Highsmith’s “The Talented Mr. Ripley” explores the concept of social manipulation and self awareness

Patricia Highsmith’s The Talented Mr. Ripley is often placed under the guise of being a mystery novel, a fair assumption, but one that is far too generalized. Highsmith constructs a journey into the mind of Tom Ripley, the main character, and his very psyche. It serves as not only a commentary on mental health, personality disorders, murder, and the want to become someone else but a look into the spectrum of human emotion and interaction. Every Character represents negative and positive apsects of human emotion and personality, part of the mystery is how the metaphorical cards fall when these people interact. One can not help but feel able to relate the personas of these characters to people in their own life and in themself as well.
For example, Freddie Miles displays greed and ignorance, Marge naivety and desire to love, Dickie casual indifference, Tom self awareness and selfish entitlement, Mr. Greenleaf a desire to control. Watching these characters interact and develop a showing of these personality types leaves the reader wondering what could happen next from the perspective of Tom’s awareness. Highsmith does a fantastic job portraying Tom’s level of self awareness as so high that he often undermines it himself to fully believe his own crafted deception. This is especially displayed following his journey into crime and what entails after it.
Highsmith’s use of Tom as both an internal narrator and someone who views himself as an external character in situations allows the reader to become absorbed in the haze of his own mind. Every ounce of paranoia, every calculation of what might go wrong in his plan, every risk he takes, the reader becomes engrossed in the same heats of the moment. The weight of his errors and regret weighs upon the reader as well. Highsmith also myseteriously leaves the reader to wonder if Tom had alterior motives to his crime other than the desire to become his victim.

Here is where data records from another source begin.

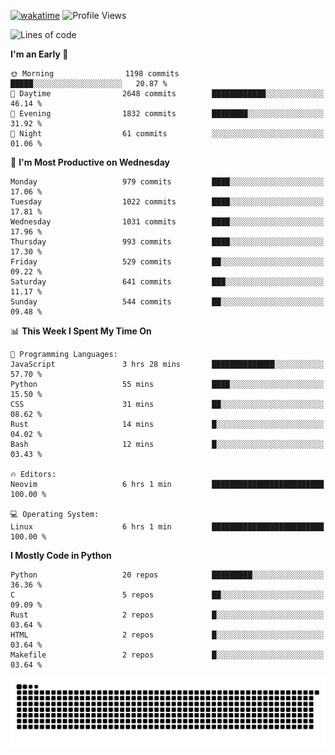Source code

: [![wakatime](https://wakatime.com/badge/user/b920b284-3cde-4cd4-b72e-f7f22d050b16.svg)](https://wakatime.com/@b920b284-3cde-4cd4-b72e-f7f22d050b16)
![Profile Views](http://img.shields.io/badge/Profile%20Views-4586-blue)
<!--START_SECTION:waka-->
![Lines of code](https://img.shields.io/badge/From%20Hello%20World%20I%27ve%20Written-5.2%20million%20lines%20of%20code-blue)

**I'm an Early 🐤** 

```text
🌞 Morning                1198 commits        █████░░░░░░░░░░░░░░░░░░░░   20.87 % 
🌆 Daytime                2648 commits        ████████████░░░░░░░░░░░░░   46.14 % 
🌃 Evening                1832 commits        ████████░░░░░░░░░░░░░░░░░   31.92 % 
🌙 Night                  61 commits          ░░░░░░░░░░░░░░░░░░░░░░░░░   01.06 % 
```
📅 **I'm Most Productive on Wednesday** 

```text
Monday                   979 commits         ████░░░░░░░░░░░░░░░░░░░░░   17.06 % 
Tuesday                  1022 commits        ████░░░░░░░░░░░░░░░░░░░░░   17.81 % 
Wednesday                1031 commits        ████░░░░░░░░░░░░░░░░░░░░░   17.96 % 
Thursday                 993 commits         ████░░░░░░░░░░░░░░░░░░░░░   17.30 % 
Friday                   529 commits         ██░░░░░░░░░░░░░░░░░░░░░░░   09.22 % 
Saturday                 641 commits         ███░░░░░░░░░░░░░░░░░░░░░░   11.17 % 
Sunday                   544 commits         ██░░░░░░░░░░░░░░░░░░░░░░░   09.48 % 
```


📊 **This Week I Spent My Time On** 

```text
💬 Programming Languages: 
JavaScript               3 hrs 28 mins       ██████████████░░░░░░░░░░░   57.70 % 
Python                   55 mins             ████░░░░░░░░░░░░░░░░░░░░░   15.50 % 
CSS                      31 mins             ██░░░░░░░░░░░░░░░░░░░░░░░   08.62 % 
Rust                     14 mins             █░░░░░░░░░░░░░░░░░░░░░░░░   04.02 % 
Bash                     12 mins             █░░░░░░░░░░░░░░░░░░░░░░░░   03.43 % 

🔥 Editors: 
Neovim                   6 hrs 1 min         █████████████████████████   100.00 % 

💻 Operating System: 
Linux                    6 hrs 1 min         █████████████████████████   100.00 % 
```

**I Mostly Code in Python** 

```text
Python                   20 repos            █████████░░░░░░░░░░░░░░░░   36.36 % 
C                        5 repos             ██░░░░░░░░░░░░░░░░░░░░░░░   09.09 % 
Rust                     2 repos             █░░░░░░░░░░░░░░░░░░░░░░░░   03.64 % 
HTML                     2 repos             █░░░░░░░░░░░░░░░░░░░░░░░░   03.64 % 
Makefile                 2 repos             █░░░░░░░░░░░░░░░░░░░░░░░░   03.64 % 
```




<!--END_SECTION:waka-->
![Snake animation](https://raw.githubusercontent.com/timmypidashev/timmypidashev/main/commits.svg)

Tom is portrayed as someone who does not interact with a lot of women and when he does, it seems as if he holds negative sentiment towards them just in fact that they are of the opposite sex. He is more negative and judgemental about women’s beauty standards but praises Dickie for his features and charm on multiple occasions. Tom becomes so obssessed with Dickie that his rejection of Tom causes him to become mentally unhinged. In a fit of rage he even imagines himself kissing and killing Dickie in the same instances as he stares at Dickie asleep on the train. Later in the novel, it is revealed that Tom regrets his actions and treatment of Dickie, he fantasizes about how great their lives would be if he and Dickie could have found common ground. He imagine shimself living with Dickie and being adored by his parents and friends as well. Highsmith does a wonderful job of keeping this apparent but subtle even in the mind of Tom, as if he can’t come to terms with this himself or realize it’s a major factor in driving his actions. Perhaps he was so aware of this trait that he feared the judgement nad negativity due to his previous experiences in childhood that he had mentally surpressed it to ensure “survival” in a disapproving society. Highsmith weaves a web of consciousness within Tom that even provides hints to his subconscious as he struggles to come to terms with his own realities. Leaving the reader to piece together thier own perception of Tom, to relate to Tom and find a talented Mr. Ripley within themselves and question the degree of their own awareness. The subjective mystery seems to be in how the reader uses Tom to look at themselves and adjusts his perecptions or actions to themsleves while mentally follow along. Who do you see? Highsmith beautifully and almost unknowingly coerces you to ask this question through her expert use of literary devices and storytelling.